Saved entries
Segment Open

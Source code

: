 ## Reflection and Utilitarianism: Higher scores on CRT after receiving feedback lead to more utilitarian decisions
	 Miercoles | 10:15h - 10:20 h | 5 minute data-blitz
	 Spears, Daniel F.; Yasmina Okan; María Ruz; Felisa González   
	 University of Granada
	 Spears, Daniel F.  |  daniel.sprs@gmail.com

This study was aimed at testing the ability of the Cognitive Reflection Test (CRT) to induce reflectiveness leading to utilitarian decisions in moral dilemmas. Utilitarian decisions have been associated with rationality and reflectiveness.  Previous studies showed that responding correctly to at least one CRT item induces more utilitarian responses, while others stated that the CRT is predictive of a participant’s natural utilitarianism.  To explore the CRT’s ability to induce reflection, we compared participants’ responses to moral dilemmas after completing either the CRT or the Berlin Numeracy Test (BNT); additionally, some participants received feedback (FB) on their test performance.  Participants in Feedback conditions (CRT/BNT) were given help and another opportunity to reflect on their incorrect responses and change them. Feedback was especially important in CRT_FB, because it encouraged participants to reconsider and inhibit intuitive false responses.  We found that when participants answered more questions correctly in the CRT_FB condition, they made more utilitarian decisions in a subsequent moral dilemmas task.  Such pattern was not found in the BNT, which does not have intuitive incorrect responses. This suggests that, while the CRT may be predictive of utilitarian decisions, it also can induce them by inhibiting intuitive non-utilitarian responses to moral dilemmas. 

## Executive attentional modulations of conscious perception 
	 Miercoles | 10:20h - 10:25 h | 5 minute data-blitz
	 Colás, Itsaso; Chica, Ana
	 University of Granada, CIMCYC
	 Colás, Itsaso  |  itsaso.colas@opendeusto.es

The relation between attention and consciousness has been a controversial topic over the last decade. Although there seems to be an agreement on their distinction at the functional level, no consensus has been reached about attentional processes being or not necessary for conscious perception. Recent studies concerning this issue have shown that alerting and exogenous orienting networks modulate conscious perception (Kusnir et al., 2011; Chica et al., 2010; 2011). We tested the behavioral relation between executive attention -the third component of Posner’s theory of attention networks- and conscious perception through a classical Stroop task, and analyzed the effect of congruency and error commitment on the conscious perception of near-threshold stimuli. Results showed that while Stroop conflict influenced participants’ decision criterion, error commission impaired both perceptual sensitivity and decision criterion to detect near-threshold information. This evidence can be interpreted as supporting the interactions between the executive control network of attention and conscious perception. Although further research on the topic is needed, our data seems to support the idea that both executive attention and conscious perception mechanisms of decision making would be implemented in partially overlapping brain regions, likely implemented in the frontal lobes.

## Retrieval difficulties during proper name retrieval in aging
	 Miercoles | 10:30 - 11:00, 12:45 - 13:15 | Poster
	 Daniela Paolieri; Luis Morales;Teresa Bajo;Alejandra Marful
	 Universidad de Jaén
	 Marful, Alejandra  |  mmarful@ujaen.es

Segment Closed
Segment Open

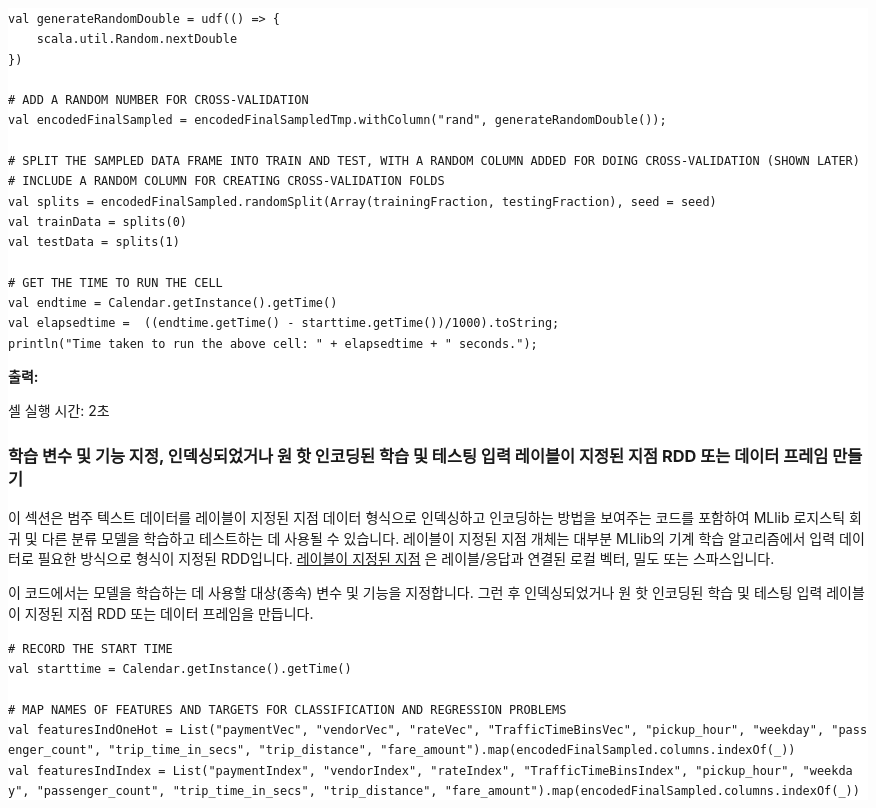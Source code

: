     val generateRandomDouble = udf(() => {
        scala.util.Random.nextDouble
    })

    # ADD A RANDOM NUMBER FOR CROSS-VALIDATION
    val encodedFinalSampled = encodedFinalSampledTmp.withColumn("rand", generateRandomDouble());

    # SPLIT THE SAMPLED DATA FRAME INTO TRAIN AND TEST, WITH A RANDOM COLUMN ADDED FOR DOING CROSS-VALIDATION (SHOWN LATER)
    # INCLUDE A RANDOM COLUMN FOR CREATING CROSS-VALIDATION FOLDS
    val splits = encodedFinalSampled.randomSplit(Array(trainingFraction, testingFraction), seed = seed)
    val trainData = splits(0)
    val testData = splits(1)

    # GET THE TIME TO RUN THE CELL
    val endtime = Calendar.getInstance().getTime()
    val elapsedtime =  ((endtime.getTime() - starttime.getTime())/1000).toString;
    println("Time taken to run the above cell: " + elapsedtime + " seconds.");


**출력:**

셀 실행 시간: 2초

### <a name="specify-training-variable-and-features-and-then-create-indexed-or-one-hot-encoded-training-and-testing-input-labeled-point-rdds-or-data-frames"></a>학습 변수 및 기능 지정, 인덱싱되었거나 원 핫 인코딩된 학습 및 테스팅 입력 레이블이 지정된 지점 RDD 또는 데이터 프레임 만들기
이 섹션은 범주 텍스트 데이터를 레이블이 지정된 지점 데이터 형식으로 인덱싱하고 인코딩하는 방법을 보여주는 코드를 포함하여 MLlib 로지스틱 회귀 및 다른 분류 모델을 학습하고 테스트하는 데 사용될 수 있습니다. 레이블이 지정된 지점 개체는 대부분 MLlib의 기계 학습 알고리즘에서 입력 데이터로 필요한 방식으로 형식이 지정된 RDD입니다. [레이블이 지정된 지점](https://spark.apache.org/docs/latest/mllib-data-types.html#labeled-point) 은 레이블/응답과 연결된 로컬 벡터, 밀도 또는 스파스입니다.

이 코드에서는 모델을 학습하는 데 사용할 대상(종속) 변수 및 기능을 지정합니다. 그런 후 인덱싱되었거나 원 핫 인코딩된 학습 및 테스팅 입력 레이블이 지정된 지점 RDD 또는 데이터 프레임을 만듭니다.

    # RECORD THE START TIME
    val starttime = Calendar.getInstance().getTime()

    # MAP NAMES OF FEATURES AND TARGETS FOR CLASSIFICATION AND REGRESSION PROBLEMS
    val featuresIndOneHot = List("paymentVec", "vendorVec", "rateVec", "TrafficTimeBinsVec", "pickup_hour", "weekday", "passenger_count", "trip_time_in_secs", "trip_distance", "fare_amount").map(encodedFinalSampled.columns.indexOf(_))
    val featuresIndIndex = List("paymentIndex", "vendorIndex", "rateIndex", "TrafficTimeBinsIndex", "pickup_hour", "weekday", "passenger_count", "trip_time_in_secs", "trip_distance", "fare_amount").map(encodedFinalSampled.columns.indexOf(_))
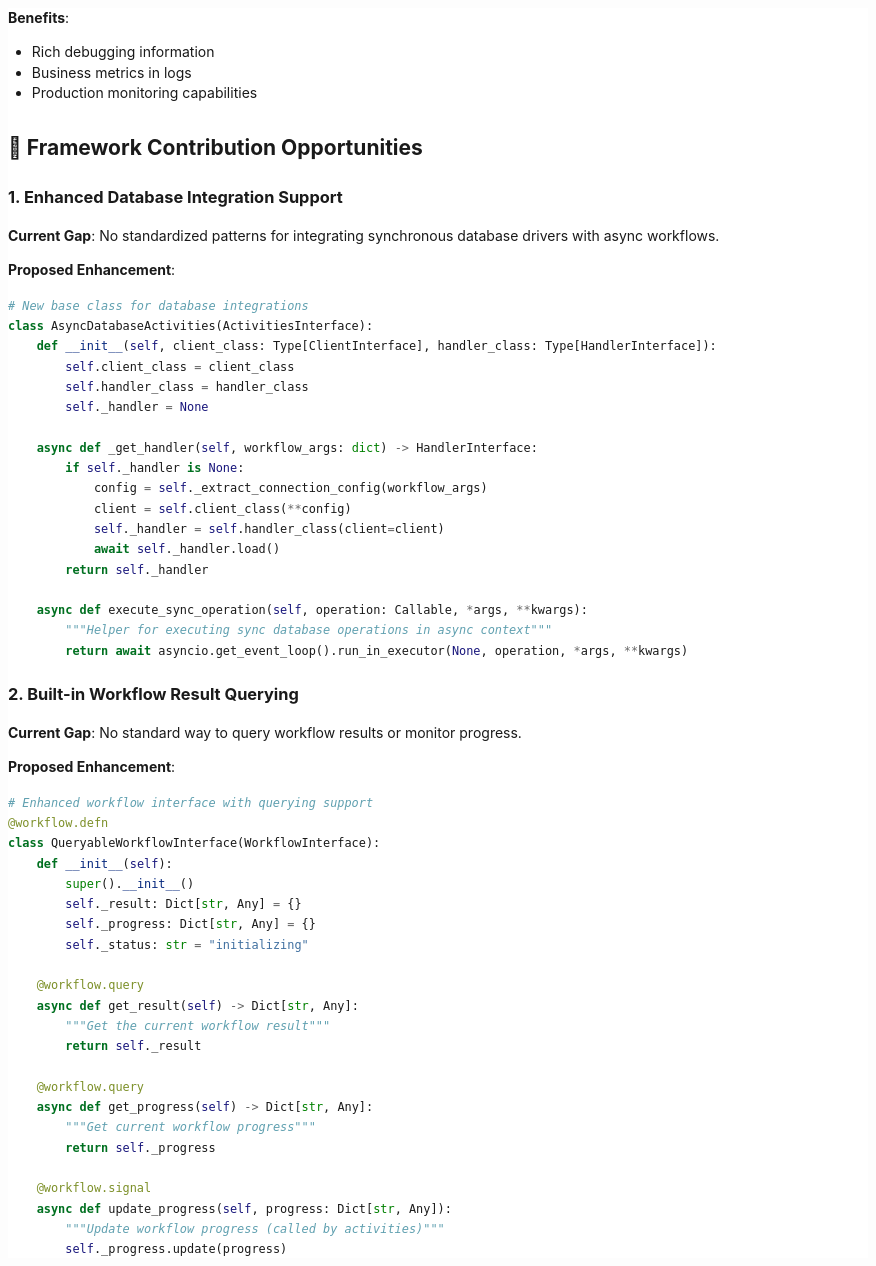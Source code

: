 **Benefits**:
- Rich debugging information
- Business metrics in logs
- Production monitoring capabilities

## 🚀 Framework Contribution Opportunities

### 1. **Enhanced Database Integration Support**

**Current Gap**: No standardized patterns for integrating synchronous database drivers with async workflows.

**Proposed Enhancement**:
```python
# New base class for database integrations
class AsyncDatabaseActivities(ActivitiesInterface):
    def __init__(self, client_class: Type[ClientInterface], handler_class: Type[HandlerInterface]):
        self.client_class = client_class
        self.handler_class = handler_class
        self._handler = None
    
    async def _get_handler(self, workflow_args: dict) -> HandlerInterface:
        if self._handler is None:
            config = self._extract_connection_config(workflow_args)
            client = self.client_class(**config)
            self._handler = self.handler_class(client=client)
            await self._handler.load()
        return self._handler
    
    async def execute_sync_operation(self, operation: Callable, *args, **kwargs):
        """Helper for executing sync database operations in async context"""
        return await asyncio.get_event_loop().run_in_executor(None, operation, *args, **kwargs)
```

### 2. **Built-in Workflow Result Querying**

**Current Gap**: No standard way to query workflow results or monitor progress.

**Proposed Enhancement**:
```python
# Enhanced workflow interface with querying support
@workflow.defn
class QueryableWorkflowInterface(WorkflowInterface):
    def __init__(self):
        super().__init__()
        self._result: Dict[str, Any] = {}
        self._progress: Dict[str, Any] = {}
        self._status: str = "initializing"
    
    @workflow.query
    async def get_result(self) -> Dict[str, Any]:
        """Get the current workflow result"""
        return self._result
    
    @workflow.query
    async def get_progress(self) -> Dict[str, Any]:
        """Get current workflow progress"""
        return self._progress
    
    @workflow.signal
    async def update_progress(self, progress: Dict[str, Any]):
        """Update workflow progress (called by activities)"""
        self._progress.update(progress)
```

Segment Closed

◆ AIM OF THE TASK: Look through the data and show every line containing "VALIDATION".

◆ OUTPUT:
    # ADD A RANDOM NUMBER FOR CROSS-VALIDATION
    # SPLIT THE SAMPLED DATA FRAME INTO TRAIN AND TEST, WITH A RANDOM COLUMN ADDED FOR DOING CROSS-VALIDATION (SHOWN LATER)
    # INCLUDE A RANDOM COLUMN FOR CREATING CROSS-VALIDATION FOLDS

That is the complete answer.